McKean & Moll offer the following sketch of a proof.
Let $P(x)=a_0(x)-f_0b_0(x)$ in $\mathbb C(f_0)[x]$ where $f_0(z)=\dfrac{a_0(z)}{b_0(z)}$ is in $\mathbb C(z)$. Then evidently, $\deg P=\#$ poles of $f_0=$ topological degree of $f_0$ as it extends to a map from $\mathbb P^1\to\mathbb P^1$. Hence, $d=[\mathbb C(z):\mathbb C(f_0)]\leq\deg P=$topological degree of $f_0$. On the other hand, let $P_0=x^d+s_1x^{d-1}+\dots s_d$ be the minimal polynomial of $z$ over $\mathbb C(f_0)$. Clearly (or it is not hard to check that) only finitely many $c\in\mathbb C$ are poles of some $s_i$ or such that $f(z)=c$ has repeated roots.
So far so good, but then comes the claim I can't prove.

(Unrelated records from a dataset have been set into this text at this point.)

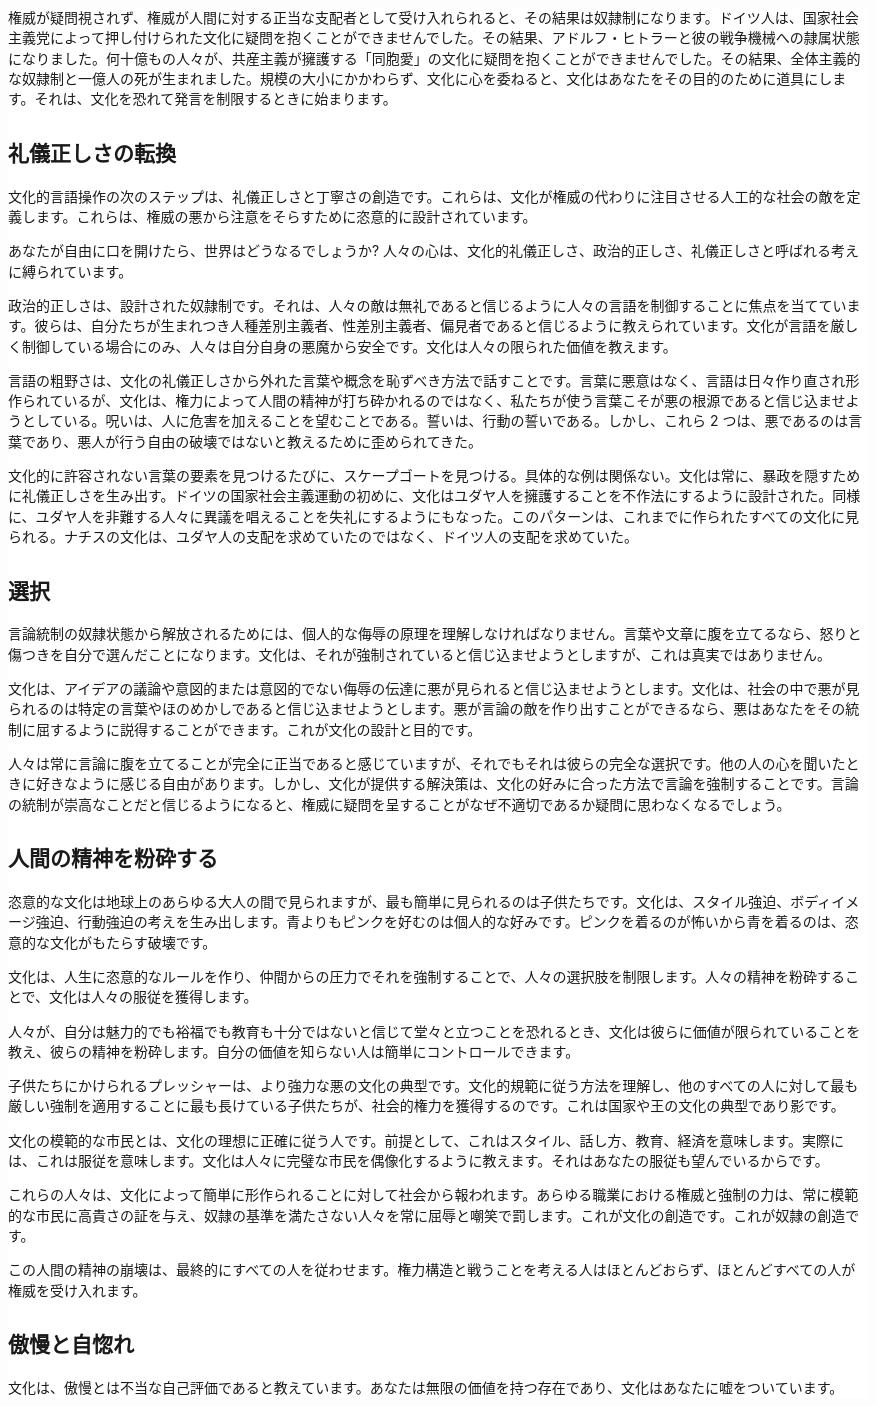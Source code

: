 権威が疑問視されず、権威が人間に対する正当な支配者として受け入れられると、その結果は奴隷制になります。ドイツ人は、国家社会主義党によって押し付けられた文化に疑問を抱くことができませんでした。その結果、アドルフ・ヒトラーと彼の戦争機械への隷属状態になりました。何十億もの人々が、共産主義が擁護する「同胞愛」の文化に疑問を抱くことができませんでした。その結果、全体主義的な奴隷制と一億人の死が生まれました。規模の大小にかかわらず、文化に心を委ねると、文化はあなたをその目的のために道具にします。それは、文化を恐れて発言を制限するときに始まります。

## 礼儀正しさの転換

文化的言語操作の次のステップは、礼儀正しさと丁寧さの創造です。これらは、文化が権威の代わりに注目させる人工的な社会の敵を定義します。これらは、権威の悪から注意をそらすために恣意的に設計されています。

あなたが自由に口を開けたら、世界はどうなるでしょうか? 人々の心は、文化的礼儀正しさ、政治的正しさ、礼儀正しさと呼ばれる考えに縛られています。

政治的正しさは、設計された奴隷制です。それは、人々の敵は無礼であると信じるように人々の言語を制御することに焦点を当てています。彼らは、自分たちが生まれつき人種差別主義者、性差別主義者、偏見者であると信じるように教えられています。文化が言語を厳しく制御している場合にのみ、人々は自分自身の悪魔から安全です。文化は人々の限られた価値を教えます。

言語の粗野さは、文化の礼儀正しさから外れた言葉や概念を恥ずべき方法で話すことです。言葉に悪意はなく、言語は日々作り直され形作られているが、文化は、権力によって人間の精神が打ち砕かれるのではなく、私たちが使う言葉こそが悪の根源であると信じ込ませようとしている。呪いは、人に危害を加えることを望むことである。誓いは、行動の誓いである。しかし、これら 2 つは、悪であるのは言葉であり、悪人が行う自由の破壊ではないと教えるために歪められてきた。

文化的に許容されない言葉の要素を見つけるたびに、スケープゴートを見つける。具体的な例は関係ない。文化は常に、暴政を隠すために礼儀正しさを生み出す。ドイツの国家社会主義運動の初めに、文化はユダヤ人を擁護することを不作法にするように設計された。同様に、ユダヤ人を非難する人々に異議を唱えることを失礼にするようにもなった。このパターンは、これまでに作られたすべての文化に見られる。ナチスの文化は、ユダヤ人の支配を求めていたのではなく、ドイツ人の支配を求めていた。

## 選択

言論統制の奴隷状態から解放されるためには、個人的な侮辱の原理を理解しなければなりません。言葉や文章に腹を立てるなら、怒りと傷つきを自分で選んだことになります。文化は、それが強制されていると信じ込ませようとしますが、これは真実ではありません。

文化は、アイデアの議論や意図的または意図的でない侮辱の伝達に悪が見られると信じ込ませようとします。文化は、社会の中で悪が見られるのは特定の言葉やほのめかしであると信じ込ませようとします。悪が言論の敵を作り出すことができるなら、悪はあなたをその統制に屈するように説得することができます。これが文化の設計と目的です。

人々は常に言論に腹を立てることが完全に正当であると感じていますが、それでもそれは彼らの完全な選択です。他の人の心を聞いたときに好きなように感じる自由があります。しかし、文化が提供する解決策は、文化の好みに合った方法で言論を強制することです。言論の統制が崇高なことだと信じるようになると、権威に疑問を呈することがなぜ不適切であるか疑問に思わなくなるでしょう。

## 人間の精神を粉砕する

恣意的な文化は地球上のあらゆる大人の間で見られますが、最も簡単に見られるのは子供たちです。文化は、スタイル強迫、ボディイメージ強迫、行動強迫の考えを生み出します。青よりもピンクを好むのは個人的な好みです。ピンクを着るのが怖いから青を着るのは、恣意的な文化がもたらす破壊です。

文化は、人生に恣意的なルールを作り、仲間からの圧力でそれを強制することで、人々の選択肢を制限します。人々の精神を粉砕することで、文化は人々の服従を獲得します。

人々が、自分は魅力的でも裕福でも教育も十分ではないと信じて堂々と立つことを恐れるとき、文化は彼らに価値が限られていることを教え、彼らの精神を粉砕します。自分の価値を知らない人は簡単にコントロールできます。

子供たちにかけられるプレッシャーは、より強力な悪の文化の典型です。文化的規範に従う方法を理解し、他のすべての人に対して最も厳しい強制を適用することに最も長けている子供たちが、社会的権力を獲得するのです。これは国家や王の文化の典型であり影です。

文化の模範的な市民とは、文化の理想に正確に従う人です。前提として、これはスタイル、話し方、教育、経済を意味します。実際には、これは服従を意味します。文化は人々に完璧な市民を偶像化するように教えます。それはあなたの服従も望んでいるからです。

これらの人々は、文化によって簡単に形作られることに対して社会から報われます。あらゆる職業における権威と強制の力は、常に模範的な市民に高貴さの証を与え、奴隷の基準を満たさない人々を常に屈辱と嘲笑で罰します。これが文化の創造です。これが奴隷の創造です。

この人間の精神の崩壊は、最終的にすべての人を従わせます。権力構造と戦うことを考える人はほとんどおらず、ほとんどすべての人が権威を受け入れます。

## 傲慢と自惚れ

文化は、傲慢とは不当な自己評価であると教えています。あなたは無限の価値を持つ存在であり、文化はあなたに嘘をついています。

Claim. If $f(z)=c$ has only simple roots (and so $d_0=$topological degree of $f_0$ of them), then $x^d+s_1(c)x^{d-1}+\dots s_d(c)$ vanishes on each of those simple roots (where $s_i(c)$ is the image of $s_i$ under the map that takes $f_0\to c$ in $\mathbb C(f_0)$; the $s_i$ being rational functions of $f_0$).
I see why wherever $x^d+s_1(c)x^{d-1}+\dots s_d(c)$, we have a root of $f(z)=c$, but I don't see what the converse would follow from at all. Any hints would be greatly appreciated.